(Saved data entries)
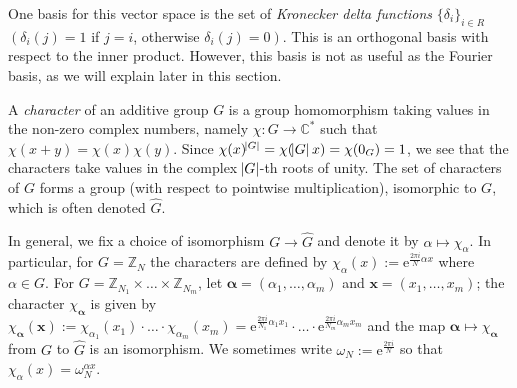 \documentclass[11pt]{article}
\theoremstyle{definition}
\newcommand{\Z}{\mathbb{Z}}
\newcommand{\C}{\mathbb{C}}
\begin{document}
One basis for this vector space is the set of \emph{Kronecker delta functions} $\{\delta_i\}_{i \in R}$ $\left(\delta_i(j) = 1\right.$ if $j=i$, otherwise $\left. \delta_i(j) = 0\right)$.
This is an orthogonal basis with respect to the inner product.
However, this basis is not as useful as the Fourier basis, as we will explain later in this section.

A \emph{character} of an additive group $G$ is a group homomorphism taking values in the non-zero complex numbers, namely $\chi: G \rightarrow \C^*$ such that $\chi(x+y) = \chi(x) \chi(y)$. Since $\chi(x)^{\abs{G}} = \chi(\abs{G} x) = \chi(0_G) = 1$, we see that the characters take values in the complex $\abs{G}$-th roots of unity. The set of characters of $G$ forms a group (with respect to pointwise multiplication), isomorphic to $G$, which is often denoted $\widehat{G}$.

In general, we fix a choice of isomorphism $G \to \widehat{G}$ and denote it by $\alpha \mapsto \chi_\alpha$.
In particular, for $G=\Z_N$ the characters are defined by $\chi_\alpha (x) := \mathrm{e}^{\frac{2\pi i}{N} \alpha x}$ where $\alpha\in G$. For $G = \Z_{N_1} \times \ldots \times \Z_{N_m}$, let $\boldsymbol{\alpha}= \left(\alpha_1,\dots,\alpha_m \right)$ and $\boldsymbol{x} = (x_1,\dots,x_m)$; the character $\chi_{\boldsymbol{\alpha}}$  is given by $\chi_{\boldsymbol{\alpha}}(\boldsymbol{x}) :=  \chi_{\alpha_1}(x_1) \cdot \ldots \cdot \chi_{\alpha_m}(x_m) = \mathrm{e}^{\frac{2\pi i}{N_1} \alpha_1 x_1} \cdot \ldots \cdot \mathrm{e}^{\frac{2\pi i}{N_m} \alpha_m x_m}$ and the map $\boldsymbol{\alpha}\mapsto \chi_{\boldsymbol{\alpha}}$ from $G$ to $\widehat{G}$ is an isomorphism.
We sometimes write $\omega_N := \mathrm{e}^{\frac{2\pi i}{N}}$ so that $\chi_\alpha(x) = \omega_N^{\alpha x}$.

%
\end{document}
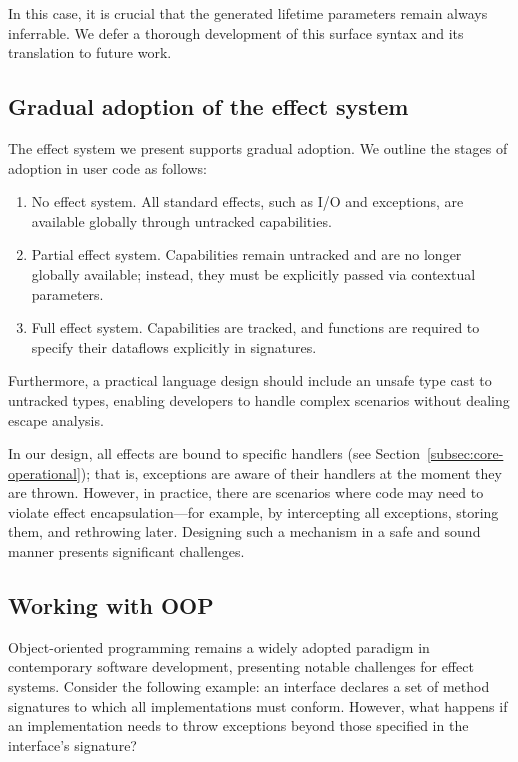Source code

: \documentclass[acmsmall,review,screen]{acmart}
\begin{document}
In this case, it is crucial that the generated lifetime parameters remain always inferrable.
We defer a thorough development of this surface syntax and its translation to future work.

\subsection{Gradual adoption of the effect system}

The effect system we present supports gradual adoption.
We outline the stages of adoption in user code as follows:
\begin{enumerate}
    \item No effect system.
    All standard effects, such as I/O and exceptions, are available globally through untracked capabilities.
    \item Partial effect system.
    Capabilities remain untracked and are no longer globally available; instead, they must be explicitly passed via contextual parameters.
    \item Full effect system.
    Capabilities are tracked, and functions are required to specify their dataflows explicitly in signatures.
\end{enumerate}

Furthermore, a practical language design should include an unsafe type cast to untracked types, enabling developers to handle complex scenarios without dealing escape analysis.

In our design, all effects are bound to specific handlers (see Section~\ref{subsec:core-operational}); that is, exceptions are aware of their handlers at the moment they are thrown.
However, in practice, there are scenarios where code may need to violate effect encapsulation—for example, by intercepting all exceptions, storing them,
 and rethrowing later.
Designing such a mechanism in a safe and sound manner presents significant challenges.

\subsection{Working with OOP} \label{subsec:oop}

Object-oriented programming remains a widely adopted paradigm in contemporary software development, presenting notable challenges for effect systems.
Consider the following example: an interface declares a set of method signatures to which all implementations must conform.
However, what happens if an implementation needs to throw exceptions beyond those specified in the interface’s signature?
\end{document}
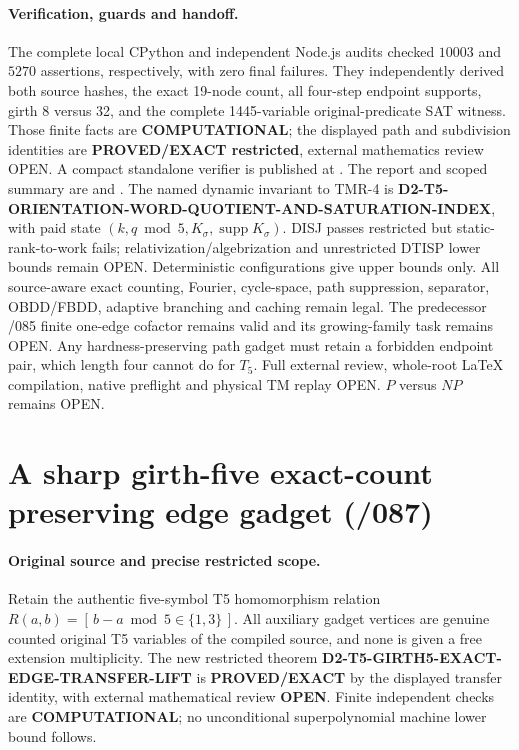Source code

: \documentclass[11pt]{article}
\begin{document}
\paragraph{Verification, guards and handoff.}
The complete local CPython and independent Node.js audits
checked $10003$ and $5270$ assertions, respectively,
with zero final failures. They independently derived both
source hashes, the exact 19-node count, all four-step
endpoint supports, girth 8 versus 32, and the complete
1445-variable original-predicate SAT witness. Those
finite facts are \textbf{COMPUTATIONAL}; the displayed
path and subdivision identities are
\textbf{PROVED/EXACT restricted}, external mathematics
review OPEN. A compact standalone verifier is published
at .
The report and scoped summary are
and
.
The named dynamic invariant to TMR-4 is
\textbf{D2-T5-ORIENTATION-WORD-QUOTIENT-AND-SATURATION-INDEX},
with paid state $(k,q\bmod5,K_\sigma,\operatorname{supp}K_\sigma)$.
DISJ passes restricted but static-rank-to-work fails;
relativization/algebrization and unrestricted DTISP
lower bounds remain OPEN. Deterministic configurations
give upper bounds only. All source-aware exact counting,
Fourier, cycle-space, path suppression, separator,
OBDD/FBDD, adaptive branching and caching remain legal.
The predecessor /085 finite one-edge cofactor remains
valid and its growing-family task remains OPEN. Any
hardness-preserving path gadget must retain a forbidden
endpoint pair, which length four cannot do for $T_5$.
Full external review, whole-root \LaTeX{} compilation,
native preflight and physical TM replay OPEN.
$P$ versus $NP$ remains OPEN.

\section{A sharp girth-five exact-count preserving edge gadget (/087)}
\paragraph{Original source and precise restricted scope.}
Retain the authentic five-symbol T5 homomorphism relation
$R(a,b)=[\,b-a\bmod5\in\{1,3\}\,]$.
All auxiliary gadget vertices are genuine counted original T5
variables of the compiled source, and none is given a free
extension multiplicity.  The new restricted theorem
\textbf{D2-T5-GIRTH5-EXACT-EDGE-TRANSFER-LIFT} is
\textbf{PROVED/EXACT} by the displayed transfer identity,
with external mathematical review \textbf{OPEN}.
Finite independent checks are \textbf{COMPUTATIONAL};
no unconditional superpolynomial machine lower bound follows.
\end{document}
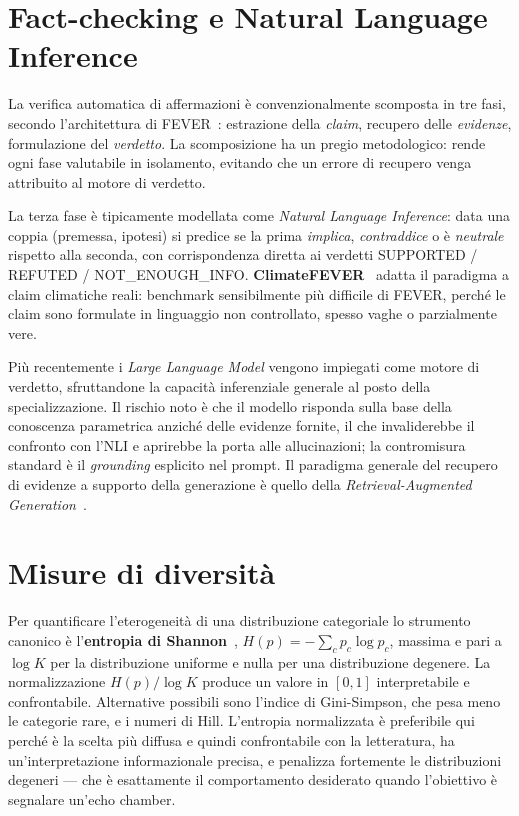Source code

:\documentclass[11pt,a4paper]{report}
\begin{document}
\section{Fact-checking e Natural Language Inference}
La verifica automatica di affermazioni è convenzionalmente scomposta in tre fasi, secondo
l'architettura di FEVER~\cite{fever}: estrazione della \emph{claim}, recupero delle
\emph{evidenze}, formulazione del \emph{verdetto}. La scomposizione ha un pregio metodologico:
rende ogni fase valutabile in isolamento, evitando che un errore di recupero venga attribuito
al motore di verdetto.

La terza fase è tipicamente modellata come \emph{Natural Language Inference}: data una coppia
(premessa, ipotesi) si predice se la prima \emph{implica}, \emph{contraddice} o è
\emph{neutrale} rispetto alla seconda, con corrispondenza diretta ai verdetti
SUPPORTED / REFUTED / NOT\_ENOUGH\_INFO. \textbf{ClimateFEVER}~\cite{climatefever} adatta il
paradigma a claim climatiche reali: benchmark sensibilmente più difficile di FEVER, perché le
claim sono formulate in linguaggio non controllato, spesso vaghe o parzialmente vere.

Più recentemente i \emph{Large Language Model} vengono impiegati come motore di verdetto,
sfruttandone la capacità inferenziale generale al posto della specializzazione. Il rischio noto
è che il modello risponda sulla base della conoscenza parametrica anziché delle evidenze
fornite, il che invaliderebbe il confronto con l'NLI e aprirebbe la porta alle allucinazioni;
la contromisura standard è il \emph{grounding} esplicito nel prompt. Il paradigma generale del
recupero di evidenze a supporto della generazione è quello della \emph{Retrieval-Augmented
Generation}~\cite{rag}.

\section{Misure di diversità}\label{sec:sota-diversity}
Per quantificare l'eterogeneità di una distribuzione categoriale lo strumento canonico è
l'\textbf{entropia di Shannon}~\cite{shannon}, $H(p) = -\sum_c p_c \log p_c$, massima e pari a
$\log K$ per la distribuzione uniforme e nulla per una distribuzione degenere. La
normalizzazione $H(p)/\log K$ produce un valore in $[0,1]$ interpretabile e confrontabile.
Alternative possibili sono l'indice di Gini-Simpson, che pesa meno le categorie rare, e i
numeri di Hill. L'entropia normalizzata è preferibile qui perché è la scelta più diffusa e
quindi confrontabile con la letteratura, ha un'interpretazione informazionale precisa, e
penalizza fortemente le distribuzioni degeneri --- che è esattamente il comportamento
desiderato quando l'obiettivo è segnalare un'echo chamber.
\end{document}
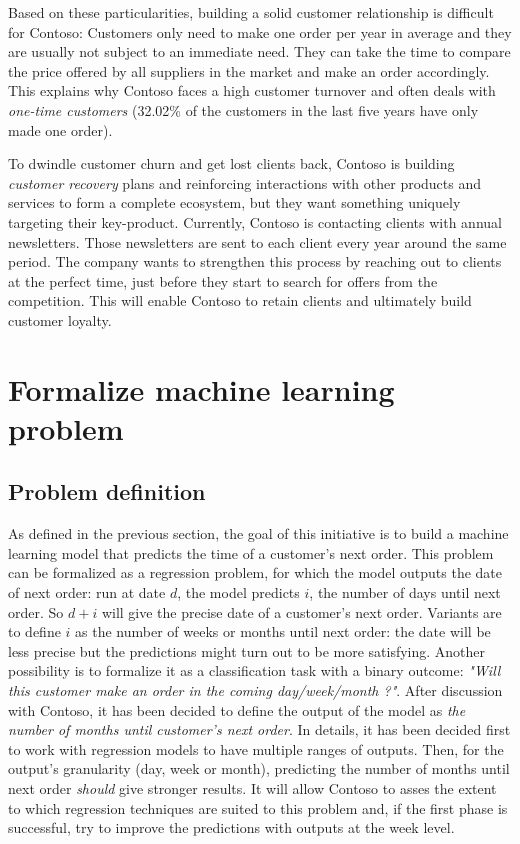  Based on these particularities, building a solid customer relationship is difficult for Contoso: Customers only need to make one order per year in average and they are usually not subject to an immediate need. They can take the time to compare the price offered by all suppliers in the market and make an order accordingly. This explains why Contoso faces a high customer turnover and often deals with \textit{one-time customers} (32.02\% of the customers in the last five years have only made one order).
 
 To dwindle customer churn and get lost clients back, Contoso is building \textit{customer recovery} plans and reinforcing interactions with other products and services to form a complete ecosystem, but they want something uniquely targeting their key-product. Currently, Contoso is contacting clients with annual newsletters. Those newsletters are sent to each client every year around the same period. The company wants to strengthen this process by reaching out to clients at the perfect time, just before they start to search for offers from the competition. This will enable Contoso to retain clients and ultimately build customer loyalty.
 
 
\section{Formalize machine learning problem} \label{sec:ml-metrics}


\subsection{Problem definition}
As defined in the previous section, the goal of this initiative is to build a machine learning model that predicts the time of a customer's next order. This problem can be formalized as a regression problem, for which the model outputs the date of next order: run at date $d$, the model predicts $i$, the number of days until next order. So $d+i$ will give the precise date of a customer's next order. Variants are to define $i$ as the number of weeks or months until next order: the date will be less precise but the predictions might turn out to be more satisfying. Another possibility is to formalize it as a classification task with a binary outcome: \textit{"Will this customer make an order in the coming day/week/month ?"}. After discussion with Contoso, it has been decided to define the output of the model as \textit{the number of months until customer's next order}. In details, it has been decided first to work with regression models to have multiple ranges of outputs. Then, for the output's granularity (day, week or month), predicting the number of months until next order \textit{should} give stronger results. It will allow Contoso to asses the extent to which regression techniques are suited to this problem and, if the first phase is successful, try to improve the predictions with outputs at the week level.



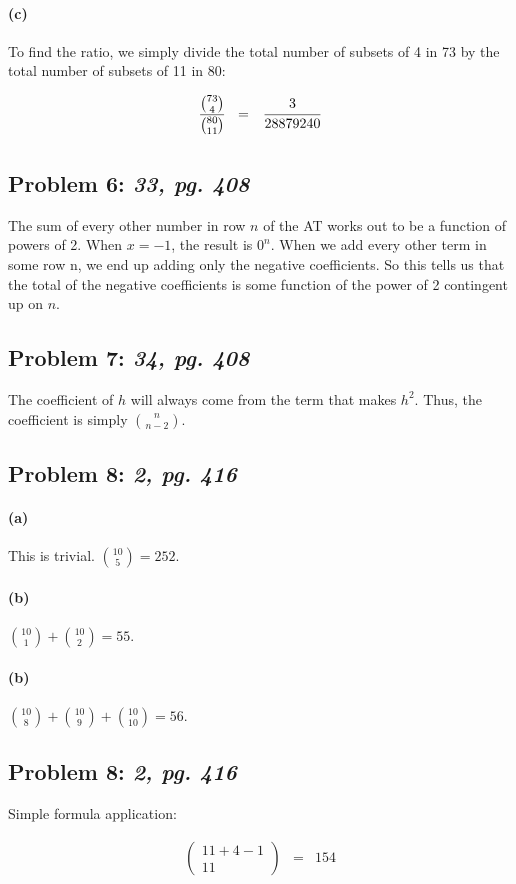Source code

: \documentclass[a4paper]{article}
\begin{document}
\paragraph{(c)} To find the ratio, we simply divide the total number of subsets of 4 in 73 by the total number of subsets of 11 in 80:

\begin{equation}
\begin{array}{rll}
\cfrac{{73 \choose 4}}{{80 \choose 11}} & = & \cfrac{3}{28879240} \\[.15in]
\end{array}
\end{equation}

\subsection*{Problem 6: \textit{33, pg. 408}} The sum of every other number in row $n$ of the AT works out to be a function of powers of 2. When $x = -1$, the result is $0^n$. When we add every other term in some row n, we end up adding only the negative coefficients. So this tells us that the total of the negative coefficients is some function of the power of 2 contingent up on $n$.

\subsection*{Problem 7: \textit{34, pg. 408}} The coefficient of $h$ will always come from the term that makes $h^2$. Thus, the coefficient is simply $n \choose n-2$.

\subsection*{Problem 8: \textit{2, pg. 416}}

\paragraph{(a)} This is trivial. ${10 \choose 5} = 252$.

\paragraph{(b)} ${10 \choose 1} + {10 \choose 2} = 55$.

\paragraph{(b)} ${10 \choose 8} + {10 \choose 9} + {10 \choose 10} = 56$.

\subsection*{Problem 8: \textit{2, pg. 416}} Simple formula application:

\begin{equation}
\begin{array}{rll}
\left ( \begin{array}{c} 11 + 4 - 1 \\ 11 \end{array} \right ) & = & 154 \\[.15in]
\end{array}
\end{equation}
\end{document}

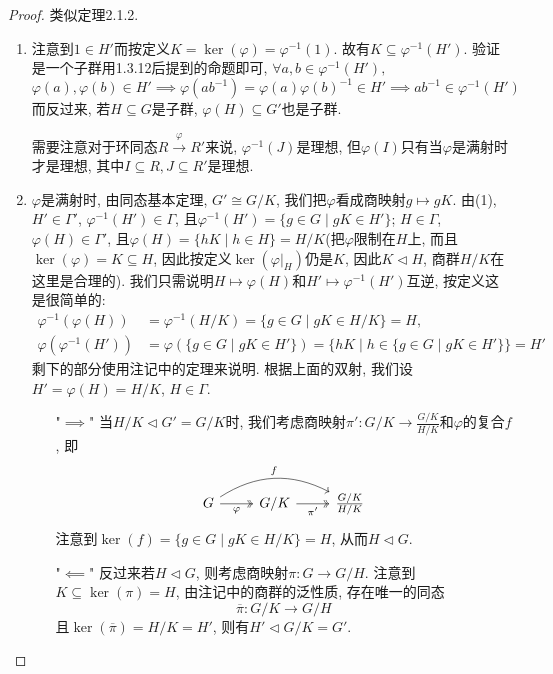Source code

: \documentclass{../solutions-cn}
\begin{document}
\begin{proof}
    类似定理2.1.2.

    \begin{enumerate}[(1)]
        \item 注意到$1 \in H'$而按定义$K = \ker(\varphi) = \varphi^{-1}(1)$. 故有$K \subseteq \varphi^{-1}(H')$. 验证是一个子群用1.3.12后提到的命题即可, $\forall a, b \in \varphi^{-1}(H'),$
        \[
            \varphi(a), \varphi(b) \in H' \implies \varphi(ab^{-1}) = \varphi(a)\varphi(b)^{-1} \in H' \implies ab^{-1} \in \varphi^{-1}(H')
        \]
        而反过来, 若$H \subseteq G$是子群, $\varphi(H) \subseteq G'$也是子群.

        \begin{remark}
            需要注意对于环同态$R \xrightarrow{\varphi} R'$来说, $\varphi^{-1}(J)$是理想, 但$\varphi(I)$只有当$\varphi$是满射时才是理想, 其中$I \subseteq R, J \subseteq R'$是理想.
        \end{remark}
        \item $\varphi$是满射时, 由同态基本定理, $G' \cong G/K$, 我们把$\varphi$看成商映射$g \mapsto gK$. 由(1), $H' \in \Gamma'$, $\varphi^{-1}(H') \in \Gamma$, 且$\varphi^{-1}(H') = \{g \in G \mid gK \in H'\}$; $H \in \Gamma$, $\varphi(H) \in \Gamma'$, 且$\varphi(H) = \{hK \mid h \in H\} = H/K$(把$\varphi$限制在$H$上, 而且$\ker(\varphi) = K \subseteq H$, 因此按定义$\ker(\varphi|_H)$仍是$K$, 因此$K \lhd H$, 商群$H/K$在这里是合理的). 我们只需说明$H \mapsto \varphi(H)$和$H' \mapsto \varphi^{-1}(H')$互逆, 按定义这是很简单的:
        \[
        \begin{aligned}
            \varphi^{-1}(\varphi(H)) &= \varphi^{-1}(H/K) = \{g \in G \mid gK \in H/K\} = H,\\
            \varphi(\varphi^{-1}(H')) &= \varphi(\{g \in G \mid gK \in H'\}) = \{hK \mid h \in \{g \in G \mid gK \in H'\}\} = H'
        \end{aligned}
        \]
        剩下的部分使用注记中的定理来说明. 根据上面的双射, 我们设$H' = \varphi(H) = H/K$, $H \in \Gamma$.
        \begin{enumerate}
            \item["$\implies$"] 当$H/K \lhd G' = G/K$时, 我们考虑商映射$\pi':G/K \to \frac{G/K}{H/K}$和$\varphi$的复合$f$, 即
            \[
                \begin{tikzcd}
                    G \arrow[r, "\varphi"', two heads] \arrow[rr, "f", bend left] & G/K \arrow[r, "\pi'"', two heads] & \frac{G/K}{H/K}
                \end{tikzcd}
            \]
            注意到$\ker(f) = \{g \in G \mid gK \in H/K\} = H$, 从而$H \lhd G$.
            \item["$\impliedby$"] 反过来若$H \lhd G$, 则考虑商映射$\pi:G \to G/H$. 注意到$K \subseteq \ker(\pi) = H$, 由注记中的商群的泛性质, 存在唯一的同态
            \[
                \overline{\pi}:G/K \to G/H
            \]
            且$\ker(\overline{\pi}) = H/K = H'$, 则有$H' \lhd G/K = G'$.
        \end{enumerate}
    \end{enumerate}
\end{proof}
\end{document}
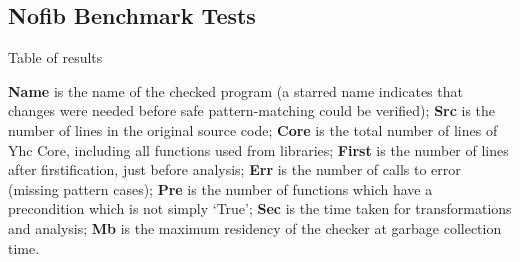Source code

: \documentclass[preprint]{sigplanconf}
\newcommand{\C}[1]{\textsf{#1}}
\begin{document}
\subsection{Nofib Benchmark Tests}
\label{sec:imaginary}

\begin{table}
\caption{Table of results}
\label{tab:results}

\smallskip

\textbf{Name} is the name of the checked program (a starred name indicates that changes were needed before safe pattern-matching could be verified);
\textbf{Src} is the number of lines in the original source code;
\textbf{Core} is the total number of lines of Yhc Core, including all functions used from libraries;
\textbf{First} is the number of lines after firstification, just before analysis;
\textbf{Err} is the number of calls to \C{error} (missing pattern cases);
\textbf{Pre} is the number of functions which have a precondition which is not simply `True';
\textbf{Sec} is the time taken for transformations and analysis;
\textbf{Mb} is the maximum residency of the checker at garbage collection time.

\smallskip\smallskip


\end{table}
\end{document}
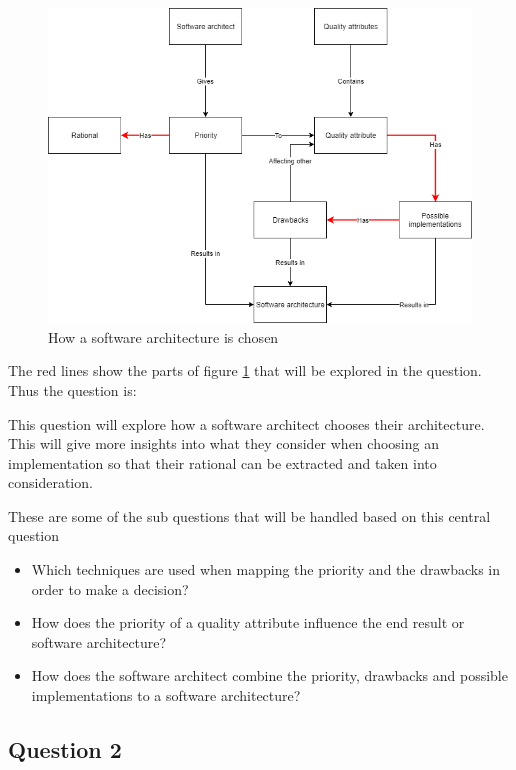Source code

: \begin{figure}[H]
	\includegraphics[width=\linewidth]{creating_architecture.png}
        \caption{How a software architecture is chosen}
        \label{fig:ChooseSoftwareArchitecture}
\end{figure}

The red lines show the parts of figure \ref{fig:ChooseSoftwareArchitecture} that will be explored in the question. Thus the question is:


This question will explore how a software architect chooses their architecture. This will give more insights into what they consider when choosing an implementation so that their rational can be extracted and taken into consideration.

These are some of the sub questions that will be handled based on this central question
\begin{itemize}
	\item Which techniques are used when mapping the priority and the drawbacks in order to make a decision?
	\item How does the priority of a quality attribute influence the end result or software architecture?
	\item How does the software architect combine the priority, drawbacks and possible implementations to a software architecture?
\end{itemize}

\subsection{Question 2}
\label{sec:Question2}

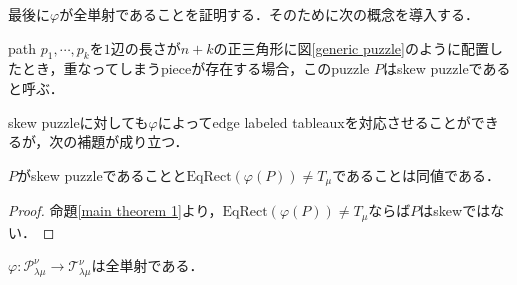 最後に$\varphi$が全単射であることを証明する．そのために次の概念を導入する．

\begin{defin}
  path $p_1,\cdots,p_k$を$1$辺の長さが$n+k$の正三角形に図\ref{generic puzzle}のように配置したとき，重なってしまうpieceが存在する場合，このpuzzle $P$はskew puzzleであると呼ぶ．
\end{defin}

skew puzzleに対しても$\varphi$によってedge labeled tableauxを対応させることができるが，次の補題が成り立つ．

\begin{lemm}\label{skew puzzle}
  $P$がskew puzzleであることと$\text{EqRect}(\varphi(P))\neq T_{\mu}$であることは同値である．
\end{lemm}

\begin{proof}
  命題\ref{main theorem 1}より，$\text{EqRect}(\varphi(P))\neq T_{\mu}$ならば$P$はskewではない．

  
\end{proof}

\begin{prop}
  $\varphi\colon\mathcal{P}^\nu_{\lambda\mu}\rightarrow\mathcal{T}^\nu_{\lambda\mu}$は全単射である．
\end{prop}

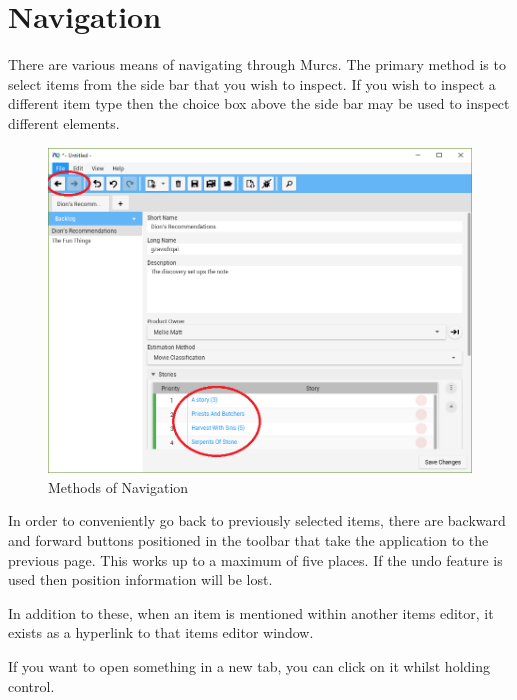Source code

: \section{Navigation}

There are various means of navigating through Murcs. The primary method is to select items from the side bar that you wish to inspect. If you wish to inspect a different item type then the choice box above the side bar may be used to inspect different elements.

\begin{figure}[H]
\centering
\includegraphics[width=\textwidth]{images/screenshots/navigation.PNG}
\caption{Methods of Navigation}
\label{fig:new_project}
\end{figure}

In order to conveniently go back to previously selected items, there are backward and forward buttons positioned in the toolbar that take the application to the previous page. This works up to a maximum of five places. If the undo feature is used then position information will be lost.

In addition to these, when an item is mentioned within another items editor, it exists as a hyperlink to that items editor window.

If you want to open something in a new tab, you can click on it whilst holding control.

▶ Task brief: Above are the records; from them, give again exactly the lines from the one containing "with zero final" to the one containing "new restricted theorem", both lines included, and nothing more.

▶ The completed task:
with zero final failures. They independently derived both
source hashes, the exact 19-node count, all four-step
endpoint supports, girth 8 versus 32, and the complete
1445-variable original-predicate SAT witness. Those
finite facts are \textbf{COMPUTATIONAL}; the displayed
path and subdivision identities are
\textbf{PROVED/EXACT restricted}, external mathematics
review OPEN. A compact standalone verifier is published
at .
The report and scoped summary are
and
.
The named dynamic invariant to TMR-4 is
\textbf{D2-T5-ORIENTATION-WORD-QUOTIENT-AND-SATURATION-INDEX},
with paid state $(k,q\bmod5,K_\sigma,\operatorname{supp}K_\sigma)$.
DISJ passes restricted but static-rank-to-work fails;
relativization/algebrization and unrestricted DTISP
lower bounds remain OPEN. Deterministic configurations
give upper bounds only. All source-aware exact counting,
Fourier, cycle-space, path suppression, separator,
OBDD/FBDD, adaptive branching and caching remain legal.
The predecessor /085 finite one-edge cofactor remains
valid and its growing-family task remains OPEN. Any
hardness-preserving path gadget must retain a forbidden
endpoint pair, which length four cannot do for $T_5$.
Full external review, whole-root \LaTeX{} compilation,
native preflight and physical TM replay OPEN.
$P$ versus $NP$ remains OPEN.

\section{A sharp girth-five exact-count preserving edge gadget (/087)}
\paragraph{Original source and precise restricted scope.}
Retain the authentic five-symbol T5 homomorphism relation
$R(a,b)=[\,b-a\bmod5\in\{1,3\}\,]$.
All auxiliary gadget vertices are genuine counted original T5
variables of the compiled source, and none is given a free
extension multiplicity.  The new restricted theorem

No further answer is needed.